BEGIN THE RECORDS

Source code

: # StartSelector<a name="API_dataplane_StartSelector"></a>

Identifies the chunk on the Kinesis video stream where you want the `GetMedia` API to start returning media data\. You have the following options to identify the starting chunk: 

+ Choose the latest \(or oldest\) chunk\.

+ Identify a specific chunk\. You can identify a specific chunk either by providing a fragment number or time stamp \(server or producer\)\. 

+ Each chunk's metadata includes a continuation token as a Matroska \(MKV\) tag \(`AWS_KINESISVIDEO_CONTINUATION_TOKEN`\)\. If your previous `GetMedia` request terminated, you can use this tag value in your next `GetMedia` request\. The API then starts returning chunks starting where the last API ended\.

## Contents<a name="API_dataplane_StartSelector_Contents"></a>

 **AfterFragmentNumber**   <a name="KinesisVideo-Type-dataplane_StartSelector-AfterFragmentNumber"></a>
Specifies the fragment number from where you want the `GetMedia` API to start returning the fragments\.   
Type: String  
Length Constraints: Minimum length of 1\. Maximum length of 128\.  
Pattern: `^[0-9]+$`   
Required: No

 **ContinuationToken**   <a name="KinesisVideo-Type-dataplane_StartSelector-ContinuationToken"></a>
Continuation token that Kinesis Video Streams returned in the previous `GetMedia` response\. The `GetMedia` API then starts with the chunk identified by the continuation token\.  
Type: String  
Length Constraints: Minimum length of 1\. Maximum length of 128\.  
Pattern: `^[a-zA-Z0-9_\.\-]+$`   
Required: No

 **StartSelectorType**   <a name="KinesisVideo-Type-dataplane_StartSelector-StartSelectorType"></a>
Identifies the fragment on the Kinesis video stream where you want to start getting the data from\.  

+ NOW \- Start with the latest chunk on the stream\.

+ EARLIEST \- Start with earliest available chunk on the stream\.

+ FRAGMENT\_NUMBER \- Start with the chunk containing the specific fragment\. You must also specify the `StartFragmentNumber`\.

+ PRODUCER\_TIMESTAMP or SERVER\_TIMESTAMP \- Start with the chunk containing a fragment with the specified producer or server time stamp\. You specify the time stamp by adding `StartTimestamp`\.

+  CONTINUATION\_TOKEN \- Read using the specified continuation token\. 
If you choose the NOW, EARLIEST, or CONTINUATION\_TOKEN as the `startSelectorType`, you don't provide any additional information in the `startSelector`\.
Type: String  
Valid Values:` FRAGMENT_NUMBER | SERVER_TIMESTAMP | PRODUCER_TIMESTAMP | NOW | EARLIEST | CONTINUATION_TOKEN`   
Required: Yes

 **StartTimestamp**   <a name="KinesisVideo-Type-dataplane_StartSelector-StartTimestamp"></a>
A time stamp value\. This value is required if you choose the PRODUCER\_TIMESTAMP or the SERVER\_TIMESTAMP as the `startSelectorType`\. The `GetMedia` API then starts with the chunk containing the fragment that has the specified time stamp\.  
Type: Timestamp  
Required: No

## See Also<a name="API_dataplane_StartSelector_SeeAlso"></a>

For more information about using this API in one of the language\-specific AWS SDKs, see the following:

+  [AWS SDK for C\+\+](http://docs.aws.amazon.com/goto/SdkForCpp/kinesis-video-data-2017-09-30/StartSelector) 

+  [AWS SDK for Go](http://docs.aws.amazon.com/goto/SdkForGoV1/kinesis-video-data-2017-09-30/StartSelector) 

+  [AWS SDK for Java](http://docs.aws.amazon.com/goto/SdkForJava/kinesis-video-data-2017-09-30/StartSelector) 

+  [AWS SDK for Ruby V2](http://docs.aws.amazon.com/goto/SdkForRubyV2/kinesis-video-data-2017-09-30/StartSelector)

END THE RECORDS

• TASK
In full and without alteration, return every line above.

• RESULT OF THE EXERCISE
Source code

: # StartSelector<a name="API_dataplane_StartSelector"></a>

Identifies the chunk on the Kinesis video stream where you want the `GetMedia` API to start returning media data\. You have the following options to identify the starting chunk: 

+ Choose the latest \(or oldest\) chunk\.

+ Identify a specific chunk\. You can identify a specific chunk either by providing a fragment number or time stamp \(server or producer\)\. 

+ Each chunk's metadata includes a continuation token as a Matroska \(MKV\) tag \(`AWS_KINESISVIDEO_CONTINUATION_TOKEN`\)\. If your previous `GetMedia` request terminated, you can use this tag value in your next `GetMedia` request\. The API then starts returning chunks starting where the last API ended\.

## Contents<a name="API_dataplane_StartSelector_Contents"></a>

 **AfterFragmentNumber**   <a name="KinesisVideo-Type-dataplane_StartSelector-AfterFragmentNumber"></a>
Specifies the fragment number from where you want the `GetMedia` API to start returning the fragments\.   
Type: String  
Length Constraints: Minimum length of 1\. Maximum length of 128\.  
Pattern: `^[0-9]+$`   
Required: No

 **ContinuationToken**   <a name="KinesisVideo-Type-dataplane_StartSelector-ContinuationToken"></a>
Continuation token that Kinesis Video Streams returned in the previous `GetMedia` response\. The `GetMedia` API then starts with the chunk identified by the continuation token\.  
Type: String  
Length Constraints: Minimum length of 1\. Maximum length of 128\.  
Pattern: `^[a-zA-Z0-9_\.\-]+$`   
Required: No

 **StartSelectorType**   <a name="KinesisVideo-Type-dataplane_StartSelector-StartSelectorType"></a>
Identifies the fragment on the Kinesis video stream where you want to start getting the data from\.  

+ NOW \- Start with the latest chunk on the stream\.

+ EARLIEST \- Start with earliest available chunk on the stream\.

+ FRAGMENT\_NUMBER \- Start with the chunk containing the specific fragment\. You must also specify the `StartFragmentNumber`\.

+ PRODUCER\_TIMESTAMP or SERVER\_TIMESTAMP \- Start with the chunk containing a fragment with the specified producer or server time stamp\. You specify the time stamp by adding `StartTimestamp`\.

+  CONTINUATION\_TOKEN \- Read using the specified continuation token\. 
If you choose the NOW, EARLIEST, or CONTINUATION\_TOKEN as the `startSelectorType`, you don't provide any additional information in the `startSelector`\.
Type: String  
Valid Values:` FRAGMENT_NUMBER | SERVER_TIMESTAMP | PRODUCER_TIMESTAMP | NOW | EARLIEST | CONTINUATION_TOKEN`   
Required: Yes

 **StartTimestamp**   <a name="KinesisVideo-Type-dataplane_StartSelector-StartTimestamp"></a>
A time stamp value\. This value is required if you choose the PRODUCER\_TIMESTAMP or the SERVER\_TIMESTAMP as the `startSelectorType`\. The `GetMedia` API then starts with the chunk containing the fragment that has the specified time stamp\.  
Type: Timestamp  
Required: No

## See Also<a name="API_dataplane_StartSelector_SeeAlso"></a>

For more information about using this API in one of the language\-specific AWS SDKs, see the following:

+  [AWS SDK for C\+\+](http://docs.aws.amazon.com/goto/SdkForCpp/kinesis-video-data-2017-09-30/StartSelector) 

+  [AWS SDK for Go](http://docs.aws.amazon.com/goto/SdkForGoV1/kinesis-video-data-2017-09-30/StartSelector) 

+  [AWS SDK for Java](http://docs.aws.amazon.com/goto/SdkForJava/kinesis-video-data-2017-09-30/StartSelector) 

+  [AWS SDK for Ruby V2](http://docs.aws.amazon.com/goto/SdkForRubyV2/kinesis-video-data-2017-09-30/StartSelector)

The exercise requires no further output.